I went for a sauna and steam room after a quick stretch in the pool also. The limbs definitely felt the better for it afterwards.

It is funny how I find myself to be far more tired for the lighter sessions than the heavier ones. This could be the after effects of the heavier sessions or it could also be a psychological weakness in not preparing for the session properly from a mental point of view. It could possibly be both, let me know if you have any experience on the matter.

On a separate and lighter note, I laughed out loud repeatedly when I came across this cracker:


CathalByrd said...

Hey Baz. I too sometimes find lighter sessions tough. I think it's because when you plan to stop at 80%, for example, it can feel a lot more challenging than when you train to max, simply because on lighter days this 80% psychologically kind of becomes 100% (if that makes any sense!). Whereas when you go heavy, you just by-pass 80%, 85%, 90% etc like it's nothing, just a routine path in order to get to your max. It's just a matter of approaching these lighter % seriously and really trying to be as quick, sharp and technically sound as possible.

For example, yesterday was a light day for me. I went up to 80%/1x5 in the lifts, which for me is 90/115. I made all the lifts but they were not as easy as they should have been. Then today was a heavy day, and I ended up doing 107.5/135, by-passing 90/115 without even a second thought.

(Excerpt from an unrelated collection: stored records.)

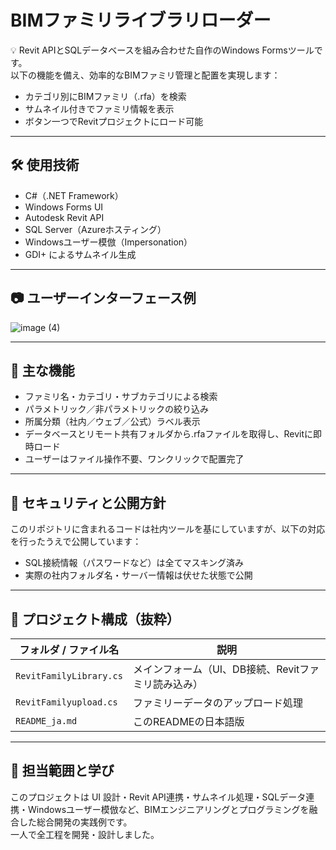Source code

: # BIMファミリライブラリローダー

💡 Revit APIとSQLデータベースを組み合わせた自作のWindows Formsツールです。  
以下の機能を備え、効率的なBIMファミリ管理と配置を実現します：

- カテゴリ別にBIMファミリ（.rfa）を検索
- サムネイル付きでファミリ情報を表示
- ボタン一つでRevitプロジェクトにロード可能

---

## 🛠️ 使用技術
- C#（.NET Framework）
- Windows Forms UI
- Autodesk Revit API
- SQL Server（Azureホスティング）
- Windowsユーザー模倣（Impersonation）
- GDI+ によるサムネイル生成

---

## 📷 ユーザーインターフェース例

![image (4)](https://github.com/user-attachments/assets/4571b9a2-7aba-41a1-90eb-d9b5c48dd9a4)


---

## 🚀 主な機能
- ファミリ名・カテゴリ・サブカテゴリによる検索
- パラメトリック／非パラメトリックの絞り込み
- 所属分類（社内／ウェブ／公式）ラベル表示
- データベースとリモート共有フォルダから.rfaファイルを取得し、Revitに即時ロード
- ユーザーはファイル操作不要、ワンクリックで配置完了

---

## 🔐 セキュリティと公開方針
このリポジトリに含まれるコードは社内ツールを基にしていますが、以下の対応を行ったうえで公開しています：

- SQL接続情報（パスワードなど）は全てマスキング済み
- 実際の社内フォルダ名・サーバー情報は伏せた状態で公開

---

## 📂 プロジェクト構成（抜粋）

| フォルダ / ファイル名 | 説明 |
|----------------------|------|
| `RevitFamilyLibrary.cs`        | メインフォーム（UI、DB接続、Revitファミリ読み込み） |
| `RevitFamilyupload.cs`        | ファミリーデータのアップロード処理 |
| `README_ja.md`        | このREADMEの日本語版 |

---

## 💼 担当範囲と学び
このプロジェクトは UI 設計・Revit API連携・サムネイル処理・SQLデータ連携・Windowsユーザー模倣など、BIMエンジニアリングとプログラミングを融合した総合開発の実践例です。  
一人で全工程を開発・設計しました。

So, to finish, you're not alone! I think most people feel like this on lighter days. It's harder to motivate yourself on these days but nonetheless these days have to be done in order to keep things ticking over without falling into the dreaded over-training state. To get the most out of them you just have to try to be in the right state of mind.

Anonymous said...

Hi Barry,

I would find your posts more informative & earier to follow if you could post the percentage 1RM for each lift in addition to the actual weight lifted.



Barry said...

An interesting comment Cathal, I simply need to change my mindset for the lighter technique based sessions. Simple is not easy, but I will work on it.

Thanks for your thoughts Trevor. My coach tells me what to do and how heavy to go and I have never thought of percentages too much. I will, however, start to think about how the program is tailored percentage wise and put it up.

Laura Nolan said...

Also it was your third day training in a row. Monday and Tuesday were pretty intense for you, and back squatting to failure probably didn't help - missed squats are pretty tough on the body.

Hugh said...

How about you just quit wingeing when you are "tired" and man up. You have the same propensity to moan as a new-born kitten who was spun in the tumble dryer before being dropped in the middle of a room covered in loaded mouse traps.

Seriously though, simile aside. My view is this:
Bemoaning to all makes it acceptable to have one's concentration at less than 100%. You are indicating a weakness (be it fatigue, injury etc.) before you even begin and this serves as the pre-excuse for a failure, sloppy technique or low work-rate.

It is very difficult to continually work to a maximum physical effort. Indeed, over time, one will break down. Training has lighter days ingrained to allow the body recover from full physical exertion. The brain gets no such breaks on these days, however. An 80% physical effort still takes 100% mental effort. If the mental effort (concentration, attitude etc.) is allowed slip to 80% then the lift is now approaching a full effort for the body and mind - 80% exertion @ 80% concentration.

It is in this scenario that we feel lethargic, the lift is much harder than it was yesterday or will be tomorrow and we make more errors than we would on another day. As a result, confidence can be knocked and we go away without the sharp/fast feeling that should have come from the lighter lifts if we'd attacked them.

Two issues arising:

The mind is stronger than the body and while it can be difficult, we can prepare mentally to attack those lighter sessions. Confidence is high, the speed is there and we come away feeling invigorated.

Is it a good idea to give the mind a day off in the gym?

DISCLAIMER: I have limited experience with weightlifting, yet have gone through the things I have discussed in the context of the sport. I find the principles apply equally to other gym work (at which I would be experienced) conditioning sessions and even competition.

Barry said...

Touche Hughie, well done sir. Excellent reply and interesting thoughts that I agree wholeheartedly with. I love the mental effort and physical exertion equation and as you said, it is as relevant to weightlifting as it is to rugby or any other athletic endeavor.